__Exercise details__
Only these lines of the data below are wanted: the one with "Choose the desired Jellyfin release.", the one with "- **Tizen Web CLI** installed", and any lines between them, each repeated exactly.

╭─ Records supplied

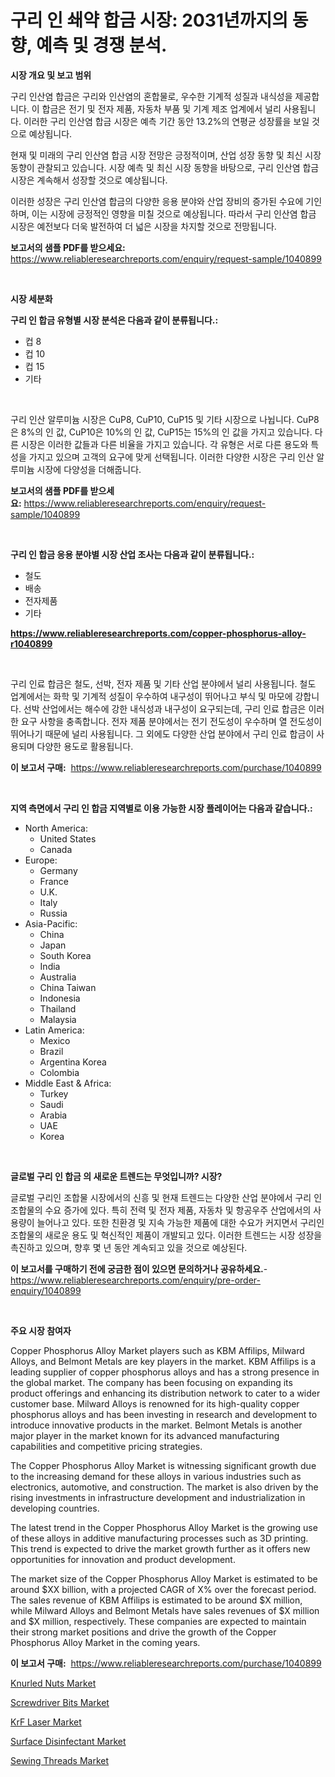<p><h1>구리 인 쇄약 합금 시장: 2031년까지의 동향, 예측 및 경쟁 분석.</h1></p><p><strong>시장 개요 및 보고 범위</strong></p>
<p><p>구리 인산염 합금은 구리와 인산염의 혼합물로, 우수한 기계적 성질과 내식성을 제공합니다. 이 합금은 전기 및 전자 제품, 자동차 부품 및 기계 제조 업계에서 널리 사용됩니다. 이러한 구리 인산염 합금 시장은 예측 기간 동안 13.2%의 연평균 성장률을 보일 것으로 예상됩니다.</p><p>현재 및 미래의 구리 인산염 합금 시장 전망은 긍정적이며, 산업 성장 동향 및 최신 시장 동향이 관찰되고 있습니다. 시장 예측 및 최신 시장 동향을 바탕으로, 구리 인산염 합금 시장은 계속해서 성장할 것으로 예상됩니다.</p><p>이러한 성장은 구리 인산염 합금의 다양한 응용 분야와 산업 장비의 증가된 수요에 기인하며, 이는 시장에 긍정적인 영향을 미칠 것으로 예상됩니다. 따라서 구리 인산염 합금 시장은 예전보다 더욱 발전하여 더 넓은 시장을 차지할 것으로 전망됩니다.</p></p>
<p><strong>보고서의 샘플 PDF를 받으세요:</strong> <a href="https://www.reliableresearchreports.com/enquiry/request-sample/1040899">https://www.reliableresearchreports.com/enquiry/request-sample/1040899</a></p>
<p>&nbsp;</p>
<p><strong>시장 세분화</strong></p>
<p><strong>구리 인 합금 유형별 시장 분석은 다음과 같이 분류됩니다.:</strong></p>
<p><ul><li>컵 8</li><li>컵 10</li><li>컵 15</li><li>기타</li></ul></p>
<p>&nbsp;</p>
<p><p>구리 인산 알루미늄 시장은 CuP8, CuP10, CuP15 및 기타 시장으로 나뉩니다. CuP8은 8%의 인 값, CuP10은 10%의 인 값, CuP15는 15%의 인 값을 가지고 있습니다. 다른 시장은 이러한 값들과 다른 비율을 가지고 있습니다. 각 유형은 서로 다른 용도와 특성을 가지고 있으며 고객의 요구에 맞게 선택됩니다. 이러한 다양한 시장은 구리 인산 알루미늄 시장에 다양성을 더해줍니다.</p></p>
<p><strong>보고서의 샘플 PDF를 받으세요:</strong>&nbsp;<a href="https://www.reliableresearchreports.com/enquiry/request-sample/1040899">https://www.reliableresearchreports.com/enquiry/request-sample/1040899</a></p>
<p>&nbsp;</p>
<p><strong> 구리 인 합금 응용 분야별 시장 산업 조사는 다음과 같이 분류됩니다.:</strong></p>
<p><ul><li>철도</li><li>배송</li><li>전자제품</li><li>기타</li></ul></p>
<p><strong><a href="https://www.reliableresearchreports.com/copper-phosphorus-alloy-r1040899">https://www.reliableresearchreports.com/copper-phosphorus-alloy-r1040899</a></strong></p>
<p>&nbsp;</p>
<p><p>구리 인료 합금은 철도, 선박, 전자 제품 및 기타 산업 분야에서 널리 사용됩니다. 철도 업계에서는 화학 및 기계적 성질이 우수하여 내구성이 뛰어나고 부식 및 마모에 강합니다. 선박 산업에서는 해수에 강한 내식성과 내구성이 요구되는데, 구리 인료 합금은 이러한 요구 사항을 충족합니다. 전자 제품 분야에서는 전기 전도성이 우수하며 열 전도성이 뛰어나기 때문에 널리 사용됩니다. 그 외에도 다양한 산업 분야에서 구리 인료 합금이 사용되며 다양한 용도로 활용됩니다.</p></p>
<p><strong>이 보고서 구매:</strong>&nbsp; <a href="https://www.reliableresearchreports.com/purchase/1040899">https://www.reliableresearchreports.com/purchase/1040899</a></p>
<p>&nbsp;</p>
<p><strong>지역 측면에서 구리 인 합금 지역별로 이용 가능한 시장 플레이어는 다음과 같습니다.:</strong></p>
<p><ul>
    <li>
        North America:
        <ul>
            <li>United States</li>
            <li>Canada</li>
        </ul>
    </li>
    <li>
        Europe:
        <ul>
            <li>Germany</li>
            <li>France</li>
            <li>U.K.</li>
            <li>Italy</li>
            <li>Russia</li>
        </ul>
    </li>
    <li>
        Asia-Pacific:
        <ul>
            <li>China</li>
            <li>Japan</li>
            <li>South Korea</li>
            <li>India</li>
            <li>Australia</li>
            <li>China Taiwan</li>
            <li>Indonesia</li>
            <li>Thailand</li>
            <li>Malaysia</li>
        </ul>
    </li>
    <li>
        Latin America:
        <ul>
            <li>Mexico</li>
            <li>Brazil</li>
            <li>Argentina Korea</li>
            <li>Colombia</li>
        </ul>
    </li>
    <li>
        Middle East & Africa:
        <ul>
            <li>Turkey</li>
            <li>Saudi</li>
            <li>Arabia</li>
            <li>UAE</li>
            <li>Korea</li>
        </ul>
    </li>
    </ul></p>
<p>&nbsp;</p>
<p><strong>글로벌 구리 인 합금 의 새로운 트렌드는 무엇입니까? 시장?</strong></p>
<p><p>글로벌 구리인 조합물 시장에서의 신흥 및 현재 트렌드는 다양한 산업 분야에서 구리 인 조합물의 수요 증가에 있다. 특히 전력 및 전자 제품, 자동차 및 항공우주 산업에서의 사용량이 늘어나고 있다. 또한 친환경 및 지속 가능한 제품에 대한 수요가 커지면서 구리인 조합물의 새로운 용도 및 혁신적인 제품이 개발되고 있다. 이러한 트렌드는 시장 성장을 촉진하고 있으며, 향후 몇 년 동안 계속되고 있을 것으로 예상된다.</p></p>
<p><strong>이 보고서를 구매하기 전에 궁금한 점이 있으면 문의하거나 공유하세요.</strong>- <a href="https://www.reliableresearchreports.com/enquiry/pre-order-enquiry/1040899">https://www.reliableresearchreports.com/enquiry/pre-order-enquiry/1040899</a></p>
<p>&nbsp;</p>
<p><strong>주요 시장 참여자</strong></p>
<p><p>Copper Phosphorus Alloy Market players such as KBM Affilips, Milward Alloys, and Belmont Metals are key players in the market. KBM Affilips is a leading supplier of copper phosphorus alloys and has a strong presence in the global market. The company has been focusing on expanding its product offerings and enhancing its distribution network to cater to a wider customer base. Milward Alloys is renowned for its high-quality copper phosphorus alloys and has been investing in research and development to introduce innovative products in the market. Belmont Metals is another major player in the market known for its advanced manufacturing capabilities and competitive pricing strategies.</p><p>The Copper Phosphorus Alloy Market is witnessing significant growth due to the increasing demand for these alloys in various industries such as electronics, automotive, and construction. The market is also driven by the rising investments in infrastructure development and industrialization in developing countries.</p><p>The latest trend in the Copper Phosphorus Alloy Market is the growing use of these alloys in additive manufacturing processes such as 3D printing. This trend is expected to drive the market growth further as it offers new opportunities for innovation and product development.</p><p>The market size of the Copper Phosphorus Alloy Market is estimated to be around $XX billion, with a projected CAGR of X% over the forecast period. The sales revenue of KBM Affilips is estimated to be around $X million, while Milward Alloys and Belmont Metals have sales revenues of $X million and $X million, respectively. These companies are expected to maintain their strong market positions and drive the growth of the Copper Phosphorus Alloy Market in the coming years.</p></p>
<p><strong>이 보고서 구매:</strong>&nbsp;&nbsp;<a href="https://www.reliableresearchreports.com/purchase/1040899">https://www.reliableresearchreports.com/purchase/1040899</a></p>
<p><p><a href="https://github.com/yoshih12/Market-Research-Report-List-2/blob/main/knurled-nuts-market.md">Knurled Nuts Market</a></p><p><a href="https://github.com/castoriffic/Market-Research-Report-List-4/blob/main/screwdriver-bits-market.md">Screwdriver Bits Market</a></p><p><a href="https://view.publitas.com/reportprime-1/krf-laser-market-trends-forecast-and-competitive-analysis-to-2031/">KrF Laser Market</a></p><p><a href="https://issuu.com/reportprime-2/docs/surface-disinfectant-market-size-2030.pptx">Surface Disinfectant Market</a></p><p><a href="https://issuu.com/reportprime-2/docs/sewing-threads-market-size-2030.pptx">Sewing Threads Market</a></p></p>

╰─
╭─ Records supplied

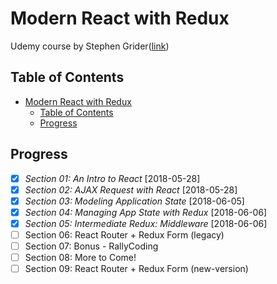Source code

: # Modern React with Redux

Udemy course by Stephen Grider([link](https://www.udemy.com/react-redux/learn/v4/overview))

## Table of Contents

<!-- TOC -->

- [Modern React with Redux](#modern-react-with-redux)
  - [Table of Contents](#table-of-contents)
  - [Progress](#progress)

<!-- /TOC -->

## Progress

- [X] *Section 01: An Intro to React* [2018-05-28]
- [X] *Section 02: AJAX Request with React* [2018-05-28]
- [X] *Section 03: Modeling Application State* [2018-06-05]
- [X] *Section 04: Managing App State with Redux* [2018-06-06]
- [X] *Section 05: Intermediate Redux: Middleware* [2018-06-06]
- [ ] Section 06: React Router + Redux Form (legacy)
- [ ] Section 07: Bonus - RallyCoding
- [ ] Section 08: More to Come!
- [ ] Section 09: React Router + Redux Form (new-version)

╰─
╭─ Records supplied

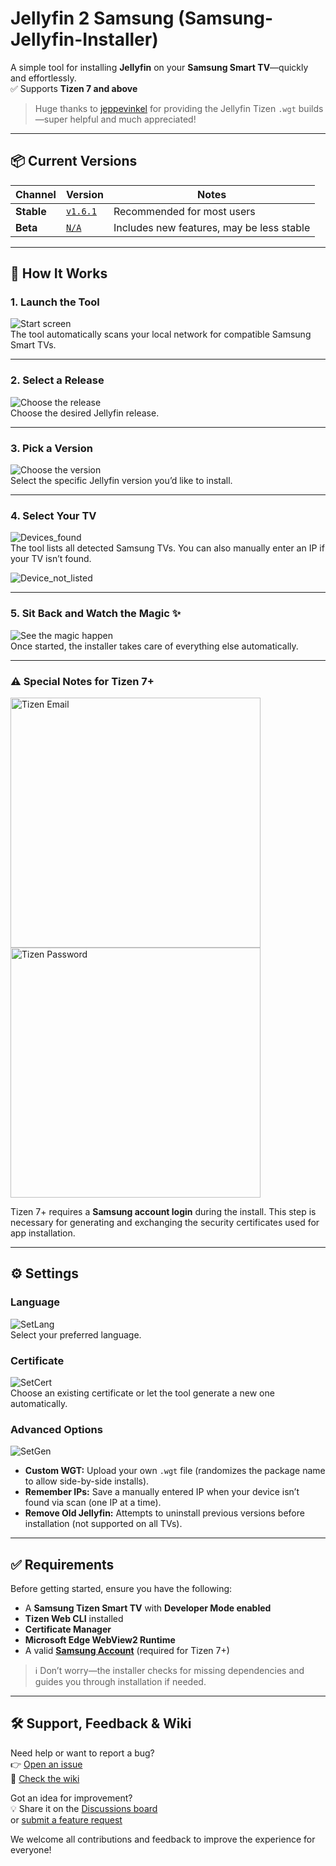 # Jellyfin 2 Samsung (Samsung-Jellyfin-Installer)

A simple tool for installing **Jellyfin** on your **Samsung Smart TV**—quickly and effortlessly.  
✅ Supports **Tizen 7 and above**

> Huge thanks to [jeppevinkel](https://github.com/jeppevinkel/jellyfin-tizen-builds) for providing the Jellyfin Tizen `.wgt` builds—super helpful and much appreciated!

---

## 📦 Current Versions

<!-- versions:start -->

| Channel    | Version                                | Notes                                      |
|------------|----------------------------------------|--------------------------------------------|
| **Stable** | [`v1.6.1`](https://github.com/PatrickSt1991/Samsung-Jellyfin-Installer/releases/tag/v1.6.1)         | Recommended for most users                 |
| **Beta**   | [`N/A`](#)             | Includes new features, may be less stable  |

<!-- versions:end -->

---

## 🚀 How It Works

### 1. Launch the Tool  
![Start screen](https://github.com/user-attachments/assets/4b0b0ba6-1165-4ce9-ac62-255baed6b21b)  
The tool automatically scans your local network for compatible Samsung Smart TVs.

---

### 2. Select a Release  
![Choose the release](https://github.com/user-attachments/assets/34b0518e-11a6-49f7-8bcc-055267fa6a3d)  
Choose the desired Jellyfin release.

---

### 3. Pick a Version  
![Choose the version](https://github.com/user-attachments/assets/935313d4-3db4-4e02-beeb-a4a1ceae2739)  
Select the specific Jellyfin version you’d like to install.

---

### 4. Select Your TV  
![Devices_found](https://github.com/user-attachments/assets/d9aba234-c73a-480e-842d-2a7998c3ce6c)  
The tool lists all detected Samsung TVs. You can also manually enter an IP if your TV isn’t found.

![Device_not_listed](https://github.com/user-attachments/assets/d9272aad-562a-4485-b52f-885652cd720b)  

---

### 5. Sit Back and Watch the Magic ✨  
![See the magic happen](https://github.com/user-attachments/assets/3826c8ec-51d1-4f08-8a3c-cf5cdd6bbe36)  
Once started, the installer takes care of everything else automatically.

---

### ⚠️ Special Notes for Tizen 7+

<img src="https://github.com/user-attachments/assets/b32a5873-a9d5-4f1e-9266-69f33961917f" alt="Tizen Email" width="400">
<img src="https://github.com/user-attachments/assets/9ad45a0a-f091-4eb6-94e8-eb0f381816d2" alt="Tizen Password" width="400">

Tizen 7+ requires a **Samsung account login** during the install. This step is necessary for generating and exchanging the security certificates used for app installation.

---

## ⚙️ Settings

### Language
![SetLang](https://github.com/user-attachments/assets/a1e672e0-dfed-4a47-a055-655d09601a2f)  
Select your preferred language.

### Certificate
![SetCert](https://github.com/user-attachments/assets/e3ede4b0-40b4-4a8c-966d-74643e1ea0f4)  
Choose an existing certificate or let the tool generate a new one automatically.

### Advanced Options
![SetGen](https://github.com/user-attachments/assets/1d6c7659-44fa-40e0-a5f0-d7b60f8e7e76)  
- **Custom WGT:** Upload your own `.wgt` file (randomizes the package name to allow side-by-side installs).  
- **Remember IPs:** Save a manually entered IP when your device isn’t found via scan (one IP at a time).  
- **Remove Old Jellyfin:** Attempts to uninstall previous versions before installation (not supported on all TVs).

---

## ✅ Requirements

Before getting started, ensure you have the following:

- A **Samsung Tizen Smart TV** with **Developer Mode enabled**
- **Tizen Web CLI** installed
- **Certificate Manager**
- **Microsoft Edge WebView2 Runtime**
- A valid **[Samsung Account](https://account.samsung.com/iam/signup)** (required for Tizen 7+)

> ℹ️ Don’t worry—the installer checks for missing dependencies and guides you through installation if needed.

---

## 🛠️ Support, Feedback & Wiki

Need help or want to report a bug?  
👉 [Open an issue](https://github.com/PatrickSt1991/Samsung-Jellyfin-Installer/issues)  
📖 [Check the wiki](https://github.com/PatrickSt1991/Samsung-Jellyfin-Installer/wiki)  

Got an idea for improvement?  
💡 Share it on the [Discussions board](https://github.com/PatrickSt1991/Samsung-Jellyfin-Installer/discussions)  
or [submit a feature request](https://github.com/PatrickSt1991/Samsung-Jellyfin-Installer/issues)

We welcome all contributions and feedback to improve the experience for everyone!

╰─

__Answer to this problem__
Choose the desired Jellyfin release.

---

### 3. Pick a Version  
![Choose the version](https://github.com/user-attachments/assets/935313d4-3db4-4e02-beeb-a4a1ceae2739)  
Select the specific Jellyfin version you’d like to install.

---

### 4. Select Your TV  
![Devices_found](https://github.com/user-attachments/assets/d9aba234-c73a-480e-842d-2a7998c3ce6c)  
The tool lists all detected Samsung TVs. You can also manually enter an IP if your TV isn’t found.

![Device_not_listed](https://github.com/user-attachments/assets/d9272aad-562a-4485-b52f-885652cd720b)  

---

### 5. Sit Back and Watch the Magic ✨  
![See the magic happen](https://github.com/user-attachments/assets/3826c8ec-51d1-4f08-8a3c-cf5cdd6bbe36)  
Once started, the installer takes care of everything else automatically.

---

### ⚠️ Special Notes for Tizen 7+

<img src="https://github.com/user-attachments/assets/b32a5873-a9d5-4f1e-9266-69f33961917f" alt="Tizen Email" width="400">
<img src="https://github.com/user-attachments/assets/9ad45a0a-f091-4eb6-94e8-eb0f381816d2" alt="Tizen Password" width="400">

Tizen 7+ requires a **Samsung account login** during the install. This step is necessary for generating and exchanging the security certificates used for app installation.

---

## ⚙️ Settings

### Language
![SetLang](https://github.com/user-attachments/assets/a1e672e0-dfed-4a47-a055-655d09601a2f)  
Select your preferred language.

### Certificate
![SetCert](https://github.com/user-attachments/assets/e3ede4b0-40b4-4a8c-966d-74643e1ea0f4)  
Choose an existing certificate or let the tool generate a new one automatically.

### Advanced Options
![SetGen](https://github.com/user-attachments/assets/1d6c7659-44fa-40e0-a5f0-d7b60f8e7e76)  
- **Custom WGT:** Upload your own `.wgt` file (randomizes the package name to allow side-by-side installs).  
- **Remember IPs:** Save a manually entered IP when your device isn’t found via scan (one IP at a time).  
- **Remove Old Jellyfin:** Attempts to uninstall previous versions before installation (not supported on all TVs).

---

## ✅ Requirements

Before getting started, ensure you have the following:

- A **Samsung Tizen Smart TV** with **Developer Mode enabled**
- **Tizen Web CLI** installed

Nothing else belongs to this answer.